Fonte: Diderot e d'Alembert, Enclyclopedie...,1753, pl. XXXVIII, Serrurerie.

Il fabbro utilizza una forgia, l’incudine, i martelli, le tenaglie e piccoli attrezzi di supporto. Deve eseguire operazioni a caldo (servono per modellare e deformare il ferro) e a freddo (operazioni di finitura, con applicazioni di tecniche di decorazione, incisione ed eventualmente di asportazione di materiale). Nel periodo antico, nel Medioevo e nel ’400 prevalgono le tecniche a caldo con acciaiatura, tempera e rinvenimento. La saldatura a caldo avviene con bollitura o brasatura. Dopo il ’500 prevalgono le tecniche a freddo. Tra queste ultime si applica in occidente anche la tecnica dell’agemina (inserimento di sottili strisce di oro o argento nei solchi prodotti nel ferro con il bulino, che poi vengono martellate) mentre in oriente è in uso anche la damaschinatura (applicazione di un reticolo che viene riempito con fili d’oro o di argento e che poi vengono martellati per amalgamarli al ferro). Esclusiva francese delle tecniche a freddo è la prise dans la masse (scultura dal massello). Venivano applicate anche tecniche opportune per intervenire sul colore.

Nel ‘700 progredisce il procedimento di estrazione, produzione e lavorazione del ferro. Si comprende meglio la chimica dei processi con l’introduzione del forno di puddellaggio, dove si rimescola la  ghisa fusa prodotta nell’altoforno per liberarla dal carbonio ed ottenere ferro.
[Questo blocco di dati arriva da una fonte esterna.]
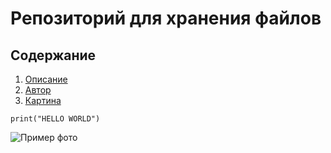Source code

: # Репозиторий для хранения файлов 
## Содержание
1. [Описание](#описание)
2. [Автор](#автор)
3. [Картина](#картинка)
```phyton
print("HELLO WORLD")
```



![Пример фото](https://images.hdqwalls.com/download/mountain-reflections-3840x2400.jpg)
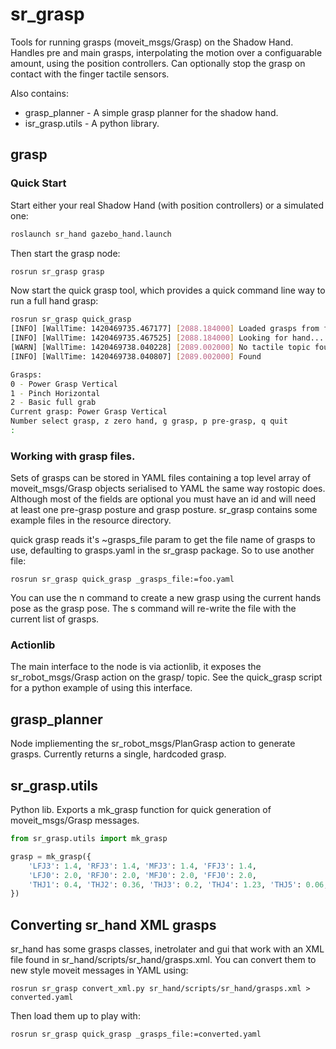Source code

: sr_grasp
========

Tools for running grasps (moveit_msgs/Grasp) on the Shadow Hand. Handles pre and main grasps, interpolating the motion
over a configuarable amount, using the position controllers.
Can optionally stop the grasp on contact with the finger tactile sensors.

Also contains:

* grasp_planner - A simple grasp planner for the shadow hand.
* isr_grasp.utils - A python library.

## grasp

### Quick Start

Start either your real Shadow Hand (with position controllers) or a simulated one:
```sh
roslaunch sr_hand gazebo_hand.launch
```
Then start the grasp node:
```sh
rosrun sr_grasp grasp
```
Now start the quick grasp tool, which provides a quick command line way to run a full hand grasp:
```sh
rosrun sr_grasp quick_grasp
[INFO] [WallTime: 1420469735.467177] [2088.184000] Loaded grasps from file: /home/hand/indigo_ws/src/shadow_robot/sr_grasp/resource/grasps.yaml
[INFO] [WallTime: 1420469735.467525] [2088.184000] Looking for hand...
[WARN] [WallTime: 1420469738.040228] [2089.002000] No tactile topic found. This is normal for a simulated hand
[INFO] [WallTime: 1420469738.040807] [2089.002000] Found

Grasps:
0 - Power Grasp Vertical
1 - Pinch Horizontal
2 - Basic full grab
Current grasp: Power Grasp Vertical
Number select grasp, z zero hand, g grasp, p pre-grasp, q quit
: 
```

### Working with grasp files.

Sets of grasps can be stored in YAML files containing a top level array of moveit_msgs/Grasp objects serialised to YAML
the same way rostopic does. Although most of the fields are optional you must have an id and will need at least one
pre-grasp posture and grasp posture. sr_grasp contains some example files in the resource directory.

quick grasp reads it's ~grasps_file param to get the file name of grasps to use, defaulting to grasps.yaml in the
sr_grasp package. So to use another file:
```
rosrun sr_grasp quick_grasp _grasps_file:=foo.yaml
```
You can use the n command to create a new grasp using the current hands pose as the grasp pose. The s command will
re-write the file with the current list of grasps.

### Actionlib

The main interface to the node is via actionlib, it exposes the sr_robot_msgs/Grasp action on the grasp/ topic. See the
quick_grasp script for a python example of using this interface.


## grasp_planner

Node impliementing the sr_robot_msgs/PlanGrasp action to generate grasps. Currently returns a single, hardcoded grasp.

## sr_grasp.utils

Python lib. Exports a mk_grasp function for quick generation of moveit_msgs/Grasp messages.
```py
from sr_grasp.utils import mk_grasp

grasp = mk_grasp({
    'LFJ3': 1.4, 'RFJ3': 1.4, 'MFJ3': 1.4, 'FFJ3': 1.4,
    'LFJ0': 2.0, 'RFJ0': 2.0, 'MFJ0': 2.0, 'FFJ0': 2.0,
    'THJ1': 0.4, 'THJ2': 0.36, 'THJ3': 0.2, 'THJ4': 1.23, 'THJ5': 0.06, 
})

```

## Converting sr_hand XML grasps

sr_hand has some grasps classes, inetrolater and gui that work with an XML file found in
sr_hand/scripts/sr_hand/grasps.xml. You can convert them to new style moveit messages in YAML using:
```
rosrun sr_grasp convert_xml.py sr_hand/scripts/sr_hand/grasps.xml > converted.yaml
```
Then load them up to play with:
```
rosrun sr_grasp quick_grasp _grasps_file:=converted.yaml
```
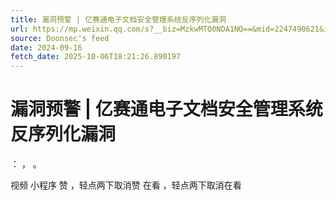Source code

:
 ```yaml
---
title: 漏洞预警 | 亿赛通电子文档安全管理系统反序列化漏洞
url: https://mp.weixin.qq.com/s?__biz=MzkwMTQ0NDA1NQ==&mid=2247490621&idx=3&sn=abbfaa6e264b587103b417a551ed5b2d
source: Doonsec's feed
date: 2024-09-16
fetch_date: 2025-10-06T18:21:26.890197
---
```


# 漏洞预警 | 亿赛通电子文档安全管理系统反序列化漏洞

：
，
。

视频
小程序
赞
，轻点两下取消赞
在看
，轻点两下取消在看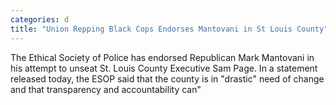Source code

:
 ```yaml
---
categories: d
title: "Union Repping Black Cops Endorses Mantovani in St Louis County"
---
```


      
      

      
       
 The Ethical Society of Police has endorsed Republican Mark Mantovani in his attempt to unseat St. Louis County Executive Sam Page. In a statement released today, the ESOP said that the county is in "drastic" need of change and that transparency and accountability can"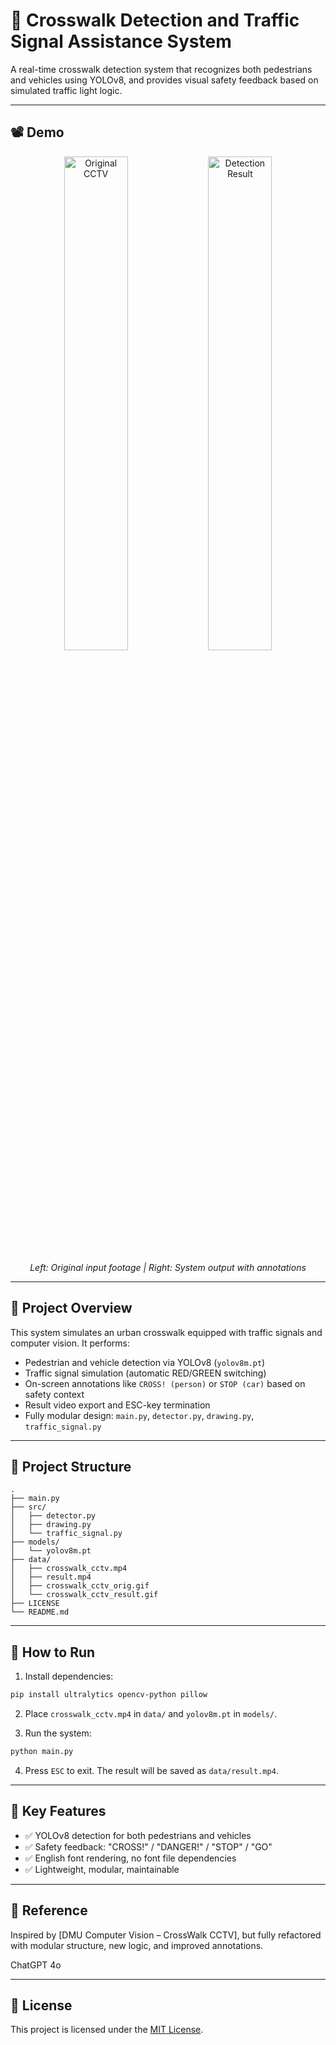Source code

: 
# 🛑 Crosswalk Detection and Traffic Signal Assistance System

A real-time crosswalk detection system that recognizes both pedestrians and vehicles using YOLOv8, and provides visual safety feedback based on simulated traffic light logic.

---

## 📽 Demo

<div align="center">
  <img src="data/crosswalk_cctv_orig.gif" width="45%" alt="Original CCTV">
  <img src="data/crosswalk_cctv_result.gif" width="45%" alt="Detection Result">
  <p><i>Left: Original input footage | Right: System output with annotations</i></p>
</div>

---

## 📌 Project Overview

This system simulates an urban crosswalk equipped with traffic signals and computer vision. It performs:

- Pedestrian and vehicle detection via YOLOv8 (`yolov8m.pt`)
- Traffic signal simulation (automatic RED/GREEN switching)
- On-screen annotations like `CROSS! (person)` or `STOP (car)` based on safety context
- Result video export and ESC-key termination
- Fully modular design: `main.py`, `detector.py`, `drawing.py`, `traffic_signal.py`

---

## 📂 Project Structure

```
.
├── main.py
├── src/
│   ├── detector.py
│   ├── drawing.py
│   └── traffic_signal.py
├── models/
│   └── yolov8m.pt
├── data/
│   ├── crosswalk_cctv.mp4
│   ├── result.mp4
│   ├── crosswalk_cctv_orig.gif
│   └── crosswalk_cctv_result.gif
├── LICENSE
└── README.md
```

---

## 🚀 How to Run

1. Install dependencies:

```bash
pip install ultralytics opencv-python pillow
```

2. Place `crosswalk_cctv.mp4` in `data/` and `yolov8m.pt` in `models/`.

3. Run the system:

```bash
python main.py
```

4. Press `ESC` to exit. The result will be saved as `data/result.mp4`.

---

## 🧠 Key Features

- ✅ YOLOv8 detection for both pedestrians and vehicles
- ✅ Safety feedback: "CROSS!" / "DANGER!" / "STOP" / "GO"
- ✅ English font rendering, no font file dependencies
- ✅ Lightweight, modular, maintainable

---

## 🔗 Reference

Inspired by [DMU Computer Vision – CrossWalk CCTV], but fully refactored with modular structure, new logic, and improved annotations.

ChatGPT 4o 

---

## 📜 License

This project is licensed under the [MIT License](LICENSE).
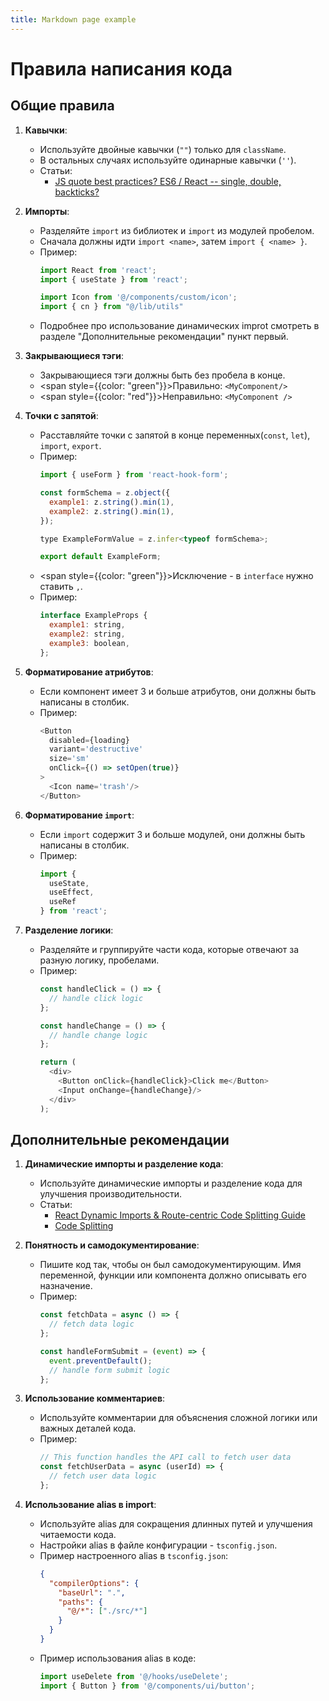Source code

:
 ```yaml
---
title: Markdown page example
---
```


# Правила написания кода

## Общие правила

1. **Кавычки**:
   - Используйте двойные кавычки (`""`) только для `className`.
   - В остальных случаях используйте одинарные кавычки (`''`).
   - Статьи:
     - [JS quote best practices? ES6 / React -- single, double, backticks?](https://stackoverflow.com/questions/44208081/js-quote-best-practices-es6-react-single-double-backticks)

2. **Импорты**:
   - Разделяйте `import` из библиотек и `import` из модулей пробелом.
   - Сначала должны идти `import <name>`, затем `import { <name> }`.
   - Пример:
     ```javascript
     import React from 'react';
     import { useState } from 'react';

     import Icon from '@/components/custom/icon';
     import { cn } from "@/lib/utils"
     ```
    - Подробнее про использование динамических improt смотреть в разделе "Дополнительные рекомендации" пункт первый.
3. **Закрывающиеся тэги**:
   - Закрывающиеся тэги должны быть без пробела в конце.
   - <span style={{color: "green"}}>Правильно:</span> `<MyComponent/>`
   - <span style={{color: "red"}}>Неправильно</span>: `<MyComponent />`

4. **Точки с запятой**:
   - Расставляйте точки с запятой в конце переменных(`const`, `let`), `import`, `export`.
   - Пример:
      ```javascript
      import { useForm } from 'react-hook-form';

      const formSchema = z.object({
        example1: z.string().min(1),
        example2: z.string().min(1),
      });

      type ExampleFormValue = z.infer<typeof formSchema>;

      export default ExampleForm;
      ```
    - <span style={{color: "green"}}>Исключение</span> - в `interface` нужно ставить `,`.
    - Пример:
        ```javascript
        interface ExampleProps {
          example1: string,
          example2: string,
          example3: boolean,
        };
        ```

5. **Форматирование атрибутов**:
   - Если компонент имеет 3 и больше атрибутов, они должны быть написаны в столбик.
   - Пример:
     ```javascript
     <Button
       disabled={loading}
       variant='destructive'
       size='sm'
       onClick={() => setOpen(true)}
     >
       <Icon name='trash'/>
     </Button>
     ```

6. **Форматирование `import`**:
   - Если `import` содержит 3 и больше модулей, они должны быть написаны в столбик.
   - Пример:
     ```javascript
     import {
       useState,
       useEffect,
       useRef
     } from 'react';
     ```

7. **Разделение логики**:
   - Разделяйте и группируйте части кода, которые отвечают за разную логику, пробелами.
   - Пример:
     ```javascript
     const handleClick = () => {
       // handle click logic
     };

     const handleChange = () => {
       // handle change logic
     };

     return (
       <div>
         <Button onClick={handleClick}>Click me</Button>
         <Input onChange={handleChange}/>
       </div>
     );
     ```

## Дополнительные рекомендации

1. **Динамические импорты и разделение кода**:
   - Используйте динамические импорты и разделение кода для улучшения производительности.
   - Статьи:
     - [React Dynamic Imports & Route-centric Code Splitting Guide](https://blog.logrocket.com/react-dynamic-imports-route-centric-code-splitting-guide/)
     - [Code Splitting](https://legacy.reactjs.org/docs/code-splitting.html)

2. **Понятность и самодокументирование**:
   - Пишите код так, чтобы он был самодокументирующим. Имя переменной, функции или компонента должно описывать его назначение.
   - Пример:
     ```javascript
     const fetchData = async () => {
       // fetch data logic
     };

     const handleFormSubmit = (event) => {
       event.preventDefault();
       // handle form submit logic
     };
     ```

3. **Использование комментариев**:
   - Используйте комментарии для объяснения сложной логики или важных деталей кода.
   - Пример:
     ```javascript
     // This function handles the API call to fetch user data
     const fetchUserData = async (userId) => {
       // fetch user data logic
     };
     ```
4. **Использование alias в import**:
   - Используйте alias для сокращения длинных путей и улучшения читаемости кода.
   - Настройки alias в файле конфигурации - `tsconfig.json`.
   - Пример настроенного alias в `tsconfig.json`:
      ```json
      {
        "compilerOptions": {
          "baseUrl": ".",
          "paths": {
            "@/*": ["./src/*"]
          }
        }
      }
      ```
   - Пример использования alias в коде:
     ```javascript
     import useDelete from '@/hooks/useDelete';
     import { Button } from '@/components/ui/button';
     ```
Inoltre si comprendono meglio le leghe ferro-carbonio, la ghisa e l’acciaio.
In particolare, nel periodo da metà XVIII ai primi decenni del secolo successivo, la Gran Bretagna diventa un laboratorio di nuove realizzazioni e di sperimentazioni ed il primo ponte in ferro (ghisa) fu costruito nel 1777 sul Severn, su progetto di J. Wilkinson e T.F. Pritchard.
Il grande cambiamento nella produzione avviene dopo l’esposizione di Londra del 1851 che apre alla realizzazione di ferrovie, ponti, mezzi di trasporto, grattacieli e fa diventare il ferro vero e proprio elemento di costruzione.

Nota: Il termine ferro andrebbe riferito all’elemento puro Fe. In realta` nei processi di estrazione del ferro dal minerale si utilizza il carbonio, che non e` mai completamente eliminabile. Quindi in base alla percentuale di carbonio residua si ottiene ghisa o acciai di natura diversa. Per approfondimenti riferirsi alla Sitografia e Bibliografia di seguito.
Bibliografia: 
F. Braudel, Civiltà materiale, economia e capitalismo. Le strutture del quotidiano (secoli XV-XVIII), 2006, Piccola Biblioteca Einaudi, pp. 548.
F. Klemm, Storia della tecnica, trad. it. 1959, Milano: Feltrinelli, pp. 446.
V. Fagone, Arte e tecnica del ferro battuto,1978, in Stella et al., “Artigianato lombardo. L’opera metallurgica”, Milano: Cariplo, pp. 137. 
Ferro Civile, a cura di A. Cesati, F. Cesati, J. Lorenzelli e A. Veca, 1991, Galleria Lorenzelli, Bergamo: Amilcare Pizzi Editore, pp. 242.